2. The shielded electrical connector assembly of claim 1 wherein said cable clamping means is generally cylindrical.
3. The shielded electrical connector assembly of claim 1 wherein said metal shield means comprise a pair of interengageable shield halves each having a metal portion folded rearwardly and combining to form said cable clamping means.
4. The shielded electrical connector assembly of claim 3 wherein a distal end of the folded portion of each shield half is semicylindrical to combine and form the cable clamping means in a generally cylindrical configuration.
5. The shielded electrical connector assembly of claim 1 wherein said shield means has a front end, and said cable clamping means is formed by metal folded rearwardly from said front end.
6. The shielded electrical connector assembly of claim 5 wherein said shield means has a rear wall and said cable clamping means projects through an opening in the rear wall.
7. The shielded electrical connector assembly of claim 6, including support tabs bent transversely outwardly from the cable clamping means against an inside surface of the rear wall.
8. The shielded electrical connector assembly of claim 5 wherein said rearwardly folded metal is in the form of a tongue located inside a wall of the shield means, the tongue terminating at a rear distal end in the cable clamping means.
9. The shielded electrical connector assembly of claim 8 wherein said wall has an outwardly projecting recess to accommodate said tongue so that the tongue lies flush with an inside surface of said wall.
10. The shielded electrical connector assembly of claim 5 wherein said cable clamping means is generally cylindrical.
11. The shielded electrical connector assembly of claim 1 wherein said metal shield means is substantially rectangular in configuration.
12. A shielded electrical connector assembly, comprising:
insulating housing means having a front mating end and a rear conductor receiving end for a multiconductor cable;
a pair of interengageable shield halves about at least the rear conductor receiving end of the insulating housing, the shield halves each having a front end and a rear end; and
cable clamping means at the rear end of each metal shield half integral therewith and formed by metal folded rearwardly from the front end thereof beyond the rear end thereof, the cable clamping means of the two shield halves combining to form a composite crimp barrel.
13. The shielded electrical connector assembly of claim 12 wherein the cable clamping means of each shield half is semicylindrical to combine and form a generally cylindrical crimp barrel.
14. The shielded electrical connector assembly of claim 13 wherein each shield half has a rear wall and said cable clamping means projects through an opening in the rear wall.
15. The shielded electrical connector assembly of claim 14, including support tabs bent transversely outwardly from the cable clamping means against an inside surface of the rear wall.
16. The shielded electrical connector assembly of claim 12 wherein said rearwardly folded metal is in the form of a tongue located inside a wall of each shield half, the tongue terminating at a rear distal end in the cable clamping means.
17. The shielded electrical connector assembly of claim 16 wherein said wall has an outwardly projecting recess to accommodate said tongue so that the tongue lies flush with an inside surface of said wall.
18. The shielded electrical connector assembly of claim 12 wherein said cable clamping means of each shielded half is generally cylindrical.
19. The shielded electrical connector assembly of claim 12 wherein each shield half is substantially rectangular in configuration.
20. An electrical connector assembly, comprising:
insulating housing means formed by a pair of interengageable housing halves, the housing means having a rear conductor receiving opening; and
each of said housing halves having a cantilevered support beam on each side of said opening, projecting toward the other housing half to provide lateral support for a conductor extending through said opening.
21. The electrical connector assembly of claim 20 wherein the support beams of said housing halves on each respective side of said opening are positioned in abutment with each other to provide engaging support between the housing halves.
Description
FIELD OF THE INVENTION

This invention generally relates to the art of electrical connectors and, particularly, to an electrical connector which has a shield assembly including an integral cable clamping means or crimp barrel.

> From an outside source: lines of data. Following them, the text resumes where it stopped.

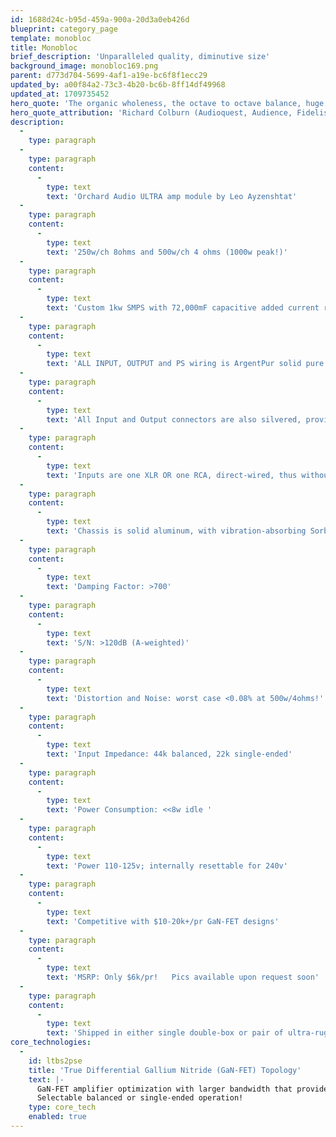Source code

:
 ```yaml
---
id: 1688d24c-b95d-459a-900a-20d3a0eb426d
blueprint: category_page
template: monobloc
title: Monobloc
brief_description: 'Unparalleled quality, diminutive size'
background_image: monobloc169.png
parent: d773d704-5699-4af1-a19e-bc6f8f1ecc29
updated_by: a00f84a2-73c3-4b20-bc6b-8ff14df49968
updated_at: 1709735452
hero_quote: 'The organic wholeness, the octave to octave balance, huge dynamics, and the detailed yet extremely smooth top end was fantastic, with soundstaging reality only GaN-FETs and Ag can provide.'
hero_quote_attribution: 'Richard Colburn (Audioquest, Audience, Fidelis, Bluebird)'
description:
  -
    type: paragraph
  -
    type: paragraph
    content:
      -
        type: text
        text: 'Orchard Audio ULTRA amp module by Leo Ayzenshtat'
  -
    type: paragraph
    content:
      -
        type: text
        text: '250w/ch 8ohms and 500w/ch 4 ohms (1000w peak!)'
  -
    type: paragraph
    content:
      -
        type: text
        text: 'Custom 1kw SMPS with 72,000mF capacitive added current reserve for huge bass grip and ultradynamics'
  -
    type: paragraph
    content:
      -
        type: text
        text: 'ALL INPUT, OUTPUT and PS wiring is ArgentPur solid pure silver in Teflon airtubes for peerless soundstage detail and holography; ultimate transparency WITHOUT brightness!'
  -
    type: paragraph
    content:
      -
        type: text
        text: 'All Input and Output connectors are also silvered, providing a COMPLETE silver through-path!'
  -
    type: paragraph
    content:
      -
        type: text
        text: 'Inputs are one XLR OR one RCA, direct-wired, thus without input switching degradation.'
  -
    type: paragraph
    content:
      -
        type: text
        text: 'Chassis is solid aluminum, with vibration-absorbing Sorbothane footers and panel damping.  Only 8.5 x 12.5 x 3.5"...about 8lbs.'
  -
    type: paragraph
    content:
      -
        type: text
        text: 'Damping Factor: >700'
  -
    type: paragraph
    content:
      -
        type: text
        text: 'S/N: >120dB (A-weighted)'
  -
    type: paragraph
    content:
      -
        type: text
        text: 'Distortion and Noise: worst case <0.08% at 500w/4ohms!'
  -
    type: paragraph
    content:
      -
        type: text
        text: 'Input Impedance: 44k balanced, 22k single-ended'
  -
    type: paragraph
    content:
      -
        type: text
        text: 'Power Consumption: <<8w idle '
  -
    type: paragraph
    content:
      -
        type: text
        text: 'Power 110-125v; internally resettable for 240v'
  -
    type: paragraph
    content:
      -
        type: text
        text: 'Competitive with $10-20k+/pr GaN-FET designs'
  -
    type: paragraph
    content:
      -
        type: text
        text: 'MSRP: Only $6k/pr!   Pics available upon request soon'
  -
    type: paragraph
    content:
      -
        type: text
        text: 'Shipped in either single double-box or pair of ultra-rugged Pelican-clones (small shipping upcharge)'
core_technologies:
  -
    id: ltbs2pse
    title: 'True Differential Gallium Nitride (GaN-FET) Topology'
    text: |-
      GaN-FET amplifier optimization with larger bandwidth that provides peerless transient response, as well extremely small phase errors, compared to MOSFETS or tubes.
      Selectable balanced or single-ended operation!
    type: core_tech
    enabled: true
---
```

BACKGROUND OF THE INVENTION

There is an ever increasing demand for effective electrical shielding of electrical connectors in view of the continuing complexity and miniaturization of communication devices which are affected by electromagnetic and radio frequency interference.

Such shielded connectors must be capable of manufacture and assembly with economical methods which are capable of adaptation to standardized connector configurations and sizes. Most such connectors include shield means which are readily stamped and formed from metal material complementary in shape to the profile of the shielded connector components. An example of a standardized connector configuration is a D-sub connector.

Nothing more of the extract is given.